Opinions: The Best and Worst of D (for a lecture/talk I intend to give)

H. S. Teoh via Digitalmars-d-learn digitalmars-d-learn at puremagic.com
Wed Jul 9 12:53:08 PDT 2014


On Wed, Jul 09, 2014 at 11:29:06AM -0700, H. S. Teoh via Digitalmars-d-learn wrote:
> On Wed, Jul 09, 2014 at 05:43:15PM +0000, Dominikus Dittes Scherkl via Digitalmars-d-learn wrote:
> > On Wednesday, 9 July 2014 at 17:13:21 UTC, H. S. Teoh via
> > Digitalmars-d-learn wrote:
[...]
> > >Often, such kinds of hacks often perform more poorly than expected
> > >due to unforeseen complications with today's complex CPU's. So for
> > >all I know, I could've just been spouting nonsense above. :P)
> > I don't see such a compiler change as a hack. It is a strong
> > improvement IMHO.
> 
> I was talking about using | and & to get rid of the branch in
> signed/unsigned comparison. As it turns out, the compare(uint,int)
> case seems far more costly than a simple compare-and-branch as you had
> it at the beginning. So at least that part of what I wrote is probably
> nonsense.  :P
> 
> But I can't say for sure until I actually run some benchmarks on it.
[...]

Hmph. I'm having trouble coming up with a fair benchmark, because I
realized that D doesn't actually have a way of expressing opCmp for
unsigned int's in a minimal way! The problem is that the function needs
to return int, but given two uints, their difference may be greater than
int.max, so simply subtracting them will not work. So the best I can
come up with is:

	int compare2(int x, uint y)
	{
		return (x < 0) ? -1 :
			(y > int.max) ? -1 :
			(x - y);
	}

which requires 2 comparisons.

Similarly, for the uint-int case:

	int compare2(uint x, int y)
	{
		return (y < 0) ? 1 :
			(x > int.max) ? 1 :
			(x - y);
	}

If you have a better implementation in mind, I'm all ears.

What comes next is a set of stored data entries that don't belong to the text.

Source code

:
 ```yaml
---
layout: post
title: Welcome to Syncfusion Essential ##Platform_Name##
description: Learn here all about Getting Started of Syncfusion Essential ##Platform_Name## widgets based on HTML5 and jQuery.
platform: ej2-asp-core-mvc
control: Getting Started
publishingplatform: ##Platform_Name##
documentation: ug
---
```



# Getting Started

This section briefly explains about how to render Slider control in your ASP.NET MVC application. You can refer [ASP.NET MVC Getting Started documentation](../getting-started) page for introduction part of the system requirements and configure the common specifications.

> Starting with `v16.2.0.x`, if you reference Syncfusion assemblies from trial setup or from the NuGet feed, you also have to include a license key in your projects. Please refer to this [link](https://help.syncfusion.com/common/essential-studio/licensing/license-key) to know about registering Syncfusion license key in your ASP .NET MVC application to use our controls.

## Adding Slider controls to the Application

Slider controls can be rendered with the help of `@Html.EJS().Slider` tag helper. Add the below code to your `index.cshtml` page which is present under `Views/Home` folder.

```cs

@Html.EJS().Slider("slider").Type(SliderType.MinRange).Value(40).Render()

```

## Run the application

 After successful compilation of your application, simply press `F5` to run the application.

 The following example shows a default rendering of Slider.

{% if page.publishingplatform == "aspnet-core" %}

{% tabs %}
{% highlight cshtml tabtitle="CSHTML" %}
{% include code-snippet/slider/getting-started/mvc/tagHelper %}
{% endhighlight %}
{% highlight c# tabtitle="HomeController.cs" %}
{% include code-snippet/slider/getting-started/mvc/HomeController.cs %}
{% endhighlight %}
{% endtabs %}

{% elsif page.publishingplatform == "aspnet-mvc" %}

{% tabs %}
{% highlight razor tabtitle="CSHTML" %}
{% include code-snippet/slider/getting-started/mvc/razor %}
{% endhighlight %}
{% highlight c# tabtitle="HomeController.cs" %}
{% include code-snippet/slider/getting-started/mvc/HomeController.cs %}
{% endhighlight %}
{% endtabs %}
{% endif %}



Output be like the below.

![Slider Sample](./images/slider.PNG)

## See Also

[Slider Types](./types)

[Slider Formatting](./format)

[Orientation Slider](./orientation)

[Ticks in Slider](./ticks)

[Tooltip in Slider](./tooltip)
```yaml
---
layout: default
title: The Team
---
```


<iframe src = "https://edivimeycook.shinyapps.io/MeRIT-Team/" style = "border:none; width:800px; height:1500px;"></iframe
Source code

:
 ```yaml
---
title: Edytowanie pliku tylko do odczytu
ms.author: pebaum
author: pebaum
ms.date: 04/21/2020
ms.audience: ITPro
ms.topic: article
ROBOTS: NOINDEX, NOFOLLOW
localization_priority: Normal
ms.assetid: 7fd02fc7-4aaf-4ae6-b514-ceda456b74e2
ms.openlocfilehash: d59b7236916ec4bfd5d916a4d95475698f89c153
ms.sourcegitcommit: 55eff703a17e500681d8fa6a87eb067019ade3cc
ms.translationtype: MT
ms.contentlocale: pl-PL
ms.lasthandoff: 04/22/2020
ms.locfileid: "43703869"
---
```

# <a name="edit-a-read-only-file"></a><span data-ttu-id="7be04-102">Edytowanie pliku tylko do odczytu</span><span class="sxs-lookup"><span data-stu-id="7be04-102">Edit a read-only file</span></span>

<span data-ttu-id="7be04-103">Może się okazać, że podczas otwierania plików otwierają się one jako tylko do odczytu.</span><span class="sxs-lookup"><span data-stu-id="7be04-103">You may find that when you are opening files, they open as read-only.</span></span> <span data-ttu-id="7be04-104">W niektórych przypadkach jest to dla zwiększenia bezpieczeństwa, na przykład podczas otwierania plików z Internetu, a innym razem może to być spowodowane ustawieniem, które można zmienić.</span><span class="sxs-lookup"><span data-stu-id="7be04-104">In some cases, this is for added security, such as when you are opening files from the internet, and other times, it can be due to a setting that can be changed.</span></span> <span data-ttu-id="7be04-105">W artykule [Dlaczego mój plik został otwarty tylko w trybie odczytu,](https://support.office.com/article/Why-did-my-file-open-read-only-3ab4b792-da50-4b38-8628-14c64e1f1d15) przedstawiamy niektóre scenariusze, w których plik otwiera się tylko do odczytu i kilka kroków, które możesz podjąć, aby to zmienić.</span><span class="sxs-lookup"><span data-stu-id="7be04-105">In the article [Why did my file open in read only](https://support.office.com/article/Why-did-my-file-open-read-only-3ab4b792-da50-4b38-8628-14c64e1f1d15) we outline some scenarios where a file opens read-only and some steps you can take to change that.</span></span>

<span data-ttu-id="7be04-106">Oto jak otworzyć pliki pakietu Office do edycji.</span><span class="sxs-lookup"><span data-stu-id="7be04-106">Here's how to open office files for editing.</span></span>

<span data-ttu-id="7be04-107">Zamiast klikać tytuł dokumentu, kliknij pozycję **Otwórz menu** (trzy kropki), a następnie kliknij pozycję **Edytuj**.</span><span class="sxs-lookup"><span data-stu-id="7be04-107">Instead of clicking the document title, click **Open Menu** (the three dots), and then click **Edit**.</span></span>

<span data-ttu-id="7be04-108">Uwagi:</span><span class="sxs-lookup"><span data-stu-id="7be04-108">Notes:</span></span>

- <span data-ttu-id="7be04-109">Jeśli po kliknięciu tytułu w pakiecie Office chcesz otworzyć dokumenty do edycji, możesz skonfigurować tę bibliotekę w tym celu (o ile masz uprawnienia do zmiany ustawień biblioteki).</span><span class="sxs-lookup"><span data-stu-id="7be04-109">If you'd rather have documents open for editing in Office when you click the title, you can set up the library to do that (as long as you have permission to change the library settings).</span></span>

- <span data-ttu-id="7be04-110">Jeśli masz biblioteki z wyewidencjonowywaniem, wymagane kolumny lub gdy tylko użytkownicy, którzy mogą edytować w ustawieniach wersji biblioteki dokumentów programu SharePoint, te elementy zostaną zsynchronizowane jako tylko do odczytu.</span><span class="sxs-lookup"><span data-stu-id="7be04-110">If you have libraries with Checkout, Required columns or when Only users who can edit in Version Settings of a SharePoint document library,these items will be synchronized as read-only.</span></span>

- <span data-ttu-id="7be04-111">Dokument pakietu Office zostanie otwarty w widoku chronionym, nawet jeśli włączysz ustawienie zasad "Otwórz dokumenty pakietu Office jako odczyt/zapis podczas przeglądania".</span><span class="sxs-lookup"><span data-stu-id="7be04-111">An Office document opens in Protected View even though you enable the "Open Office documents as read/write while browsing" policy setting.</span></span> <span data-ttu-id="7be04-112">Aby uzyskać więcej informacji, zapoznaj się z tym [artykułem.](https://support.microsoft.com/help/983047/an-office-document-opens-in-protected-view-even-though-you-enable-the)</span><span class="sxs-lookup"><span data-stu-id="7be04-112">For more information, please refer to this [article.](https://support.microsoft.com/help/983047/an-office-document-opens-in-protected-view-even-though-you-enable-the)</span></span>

In any case, I went ahead and benchmarked the above two functions along
with my branchless implementations, and here are the results:

(with dmd -O -unittest:)

	non-branching compare(signed,unsigned): 5513 msecs
	branching compare(signed,unsigned): 5442 msecs
	non-branching compare(unsigned,signed): 5441 msecs
	branching compare(unsigned,signed): 5744 msecs
	Optimizer-thwarting value: 0

(with gdc -O3 -funittest:)

	non-branching compare(signed,unsigned): 516 msecs
	branching compare(signed,unsigned): 1209 msecs
	non-branching compare(unsigned,signed): 453 msecs
	branching compare(unsigned,signed): 756 msecs
	Optimizer-thwarting value: 0

(Ignore the last lines of each output; that's just a way to prevent gdc
-O3 from being over-eager and optimizing out the entire test so that
everything returns 0 msecs.)

Interestingly, with dmd, the branching compare for the signed-unsigned
case is faster than my non-branching one, but the order is reversed for
the unsigned-signed case. They're pretty close, though, and on some runs
the order of the latter case is reversed.

With gdc, however, it seem the non-branching versions are clearly
better, even in the unsigned-signed case, which I thought would be
inferior. So clearly, these results are very optimizer-dependent.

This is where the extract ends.